5 of 5 people found the following review helpful
on April 3, 2013
Its a great movie. The problem is when you check the back of the package you notice you are suppose to get a 20-page guidebook. Well.. you don't get it. The problem doesn't end there. The package overall looks cheap. As for the artwork on it. It looks like a bootleg to be completely honest. It suppose to be glossy and reflective. It like a foil card would be best way to describe it. The one that you actually get looks like someone put the actual item's cover on copy machine and glued it on the one you received. So bottom line you get the movie you want which is great but the package is...bad and misleading.
4 of 4 people found the following review helpful
on May 27, 2011
I had never seen anything Evangelion related, or read about it, before I popped this in to watch it. The blu-ray was very good, picture quality-wise. The film itself however just didn't really grab me. It wasn't bad at all, and I am mildly interested in seeing the second one. It seemed like you could definitely see that it was a very truncated form of it's original self. At least that's how it came across to me. It seemed to move forward fairly quickly without much explanation of anything that was going on and then it just ended.
Still, if you are a fan of this, then I would highly recommend the blu-ray as the price is good and the quality of the release is high.

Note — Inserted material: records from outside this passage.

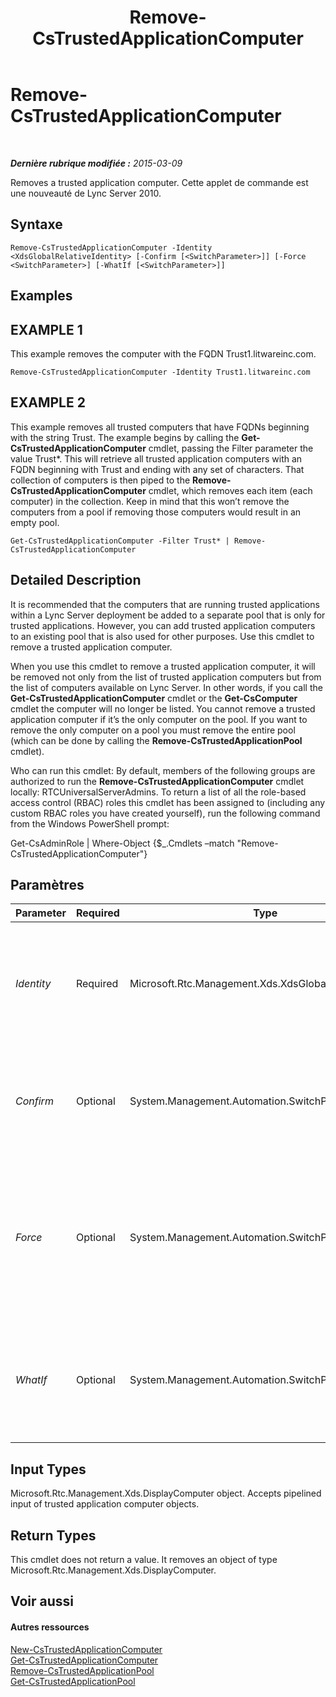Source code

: ﻿---
title: Remove-CsTrustedApplicationComputer
TOCTitle: Remove-CsTrustedApplicationComputer
ms:assetid: c9c0604b-a94e-42b9-9db3-bc3dbe686e41
ms:mtpsurl: https://technet.microsoft.com/fr-fr/library/Gg398838(v=OCS.15)
ms:contentKeyID: 49298819
ms.date: 05/20/2016
mtps_version: v=OCS.15
ms.translationtype: HT
---

# Remove-CsTrustedApplicationComputer

 

_**Dernière rubrique modifiée :** 2015-03-09_

Removes a trusted application computer. Cette applet de commande est une nouveauté de Lync Server 2010.

## Syntaxe

    Remove-CsTrustedApplicationComputer -Identity <XdsGlobalRelativeIdentity> [-Confirm [<SwitchParameter>]] [-Force <SwitchParameter>] [-WhatIf [<SwitchParameter>]]

## Examples

## EXAMPLE 1

This example removes the computer with the FQDN Trust1.litwareinc.com.

    Remove-CsTrustedApplicationComputer -Identity Trust1.litwareinc.com

## EXAMPLE 2

This example removes all trusted computers that have FQDNs beginning with the string Trust. The example begins by calling the **Get-CsTrustedApplicationComputer** cmdlet, passing the Filter parameter the value Trust\*. This will retrieve all trusted application computers with an FQDN beginning with Trust and ending with any set of characters. That collection of computers is then piped to the **Remove-CsTrustedApplicationComputer** cmdlet, which removes each item (each computer) in the collection. Keep in mind that this won’t remove the computers from a pool if removing those computers would result in an empty pool.

    Get-CsTrustedApplicationComputer -Filter Trust* | Remove-CsTrustedApplicationComputer

## Detailed Description

It is recommended that the computers that are running trusted applications within a Lync Server deployment be added to a separate pool that is only for trusted applications. However, you can add trusted application computers to an existing pool that is also used for other purposes. Use this cmdlet to remove a trusted application computer.

When you use this cmdlet to remove a trusted application computer, it will be removed not only from the list of trusted application computers but from the list of computers available on Lync Server. In other words, if you call the **Get-CsTrustedApplicationComputer** cmdlet or the **Get-CsComputer** cmdlet the computer will no longer be listed. You cannot remove a trusted application computer if it’s the only computer on the pool. If you want to remove the only computer on a pool you must remove the entire pool (which can be done by calling the **Remove-CsTrustedApplicationPool** cmdlet).

Who can run this cmdlet: By default, members of the following groups are authorized to run the **Remove-CsTrustedApplicationComputer** cmdlet locally: RTCUniversalServerAdmins. To return a list of all the role-based access control (RBAC) roles this cmdlet has been assigned to (including any custom RBAC roles you have created yourself), run the following command from the Windows PowerShell prompt:

Get-CsAdminRole | Where-Object {$\_.Cmdlets –match "Remove-CsTrustedApplicationComputer"}

## Paramètres


<table>
<colgroup>
<col style="width: 25%" />
<col style="width: 25%" />
<col style="width: 25%" />
<col style="width: 25%" />
</colgroup>
<thead>
<tr class="header">
<th>Parameter</th>
<th>Required</th>
<th>Type</th>
<th>Description</th>
</tr>
</thead>
<tbody>
<tr class="odd">
<td><p><em>Identity</em></p></td>
<td><p>Required</p></td>
<td><p>Microsoft.Rtc.Management.Xds.XdsGlobalRelativeIdentity</p></td>
<td><p>The fully qualified domain name (FQDN) of the computer to remove.</p></td>
</tr>
<tr class="even">
<td><p><em>Confirm</em></p></td>
<td><p>Optional</p></td>
<td><p>System.Management.Automation.SwitchParameter</p></td>
<td><p>Vous demande confirmation avant d’exécuter la commande.</p></td>
</tr>
<tr class="odd">
<td><p><em>Force</em></p></td>
<td><p>Optional</p></td>
<td><p>System.Management.Automation.SwitchParameter</p></td>
<td><p>Suppresses any confirmation prompts that would otherwise be displayed before making changes.</p></td>
</tr>
<tr class="even">
<td><p><em>WhatIf</em></p></td>
<td><p>Optional</p></td>
<td><p>System.Management.Automation.SwitchParameter</p></td>
<td><p>Décrit ce qui se passe si vous exécutez la commande sans l’exécuter réellement.</p></td>
</tr>
</tbody>
</table>


## Input Types

Microsoft.Rtc.Management.Xds.DisplayComputer object. Accepts pipelined input of trusted application computer objects.

## Return Types

This cmdlet does not return a value. It removes an object of type Microsoft.Rtc.Management.Xds.DisplayComputer.

## Voir aussi

#### Autres ressources

[New-CsTrustedApplicationComputer](new-cstrustedapplicationcomputer.md)  
[Get-CsTrustedApplicationComputer](get-cstrustedapplicationcomputer.md)  
[Remove-CsTrustedApplicationPool](remove-cstrustedapplicationpool.md)  
[Get-CsTrustedApplicationPool](get-cstrustedapplicationpool.md)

4 of 4 people found the following review helpful
on March 2, 2011
Holy crap was this a beast of a movie! I had seen some episodes of the anime but I was too young to understand. After watching this, I've begun to understand a bit more (apparently the movies are trying to make things more clear) and I've had an awesome time enjoying the movie itself. Evangelion 1.11 You Are [Not] Alone has a perfect blend of action, humor, and drama! Not to mention the animation is excellent, everything looks so clear! A definite must for fans of the original series, those who weren't that familiar with the anime series (me) or for anyone who just wants to watch a very good anime.
4 of 4 people found the following review helpful
on July 31, 2013
It doesn't include the 20 page booklet!!! Misleading!!!! I'm writing a complain for this! Totally unacceptable! I wouldn't recommend this to anyone!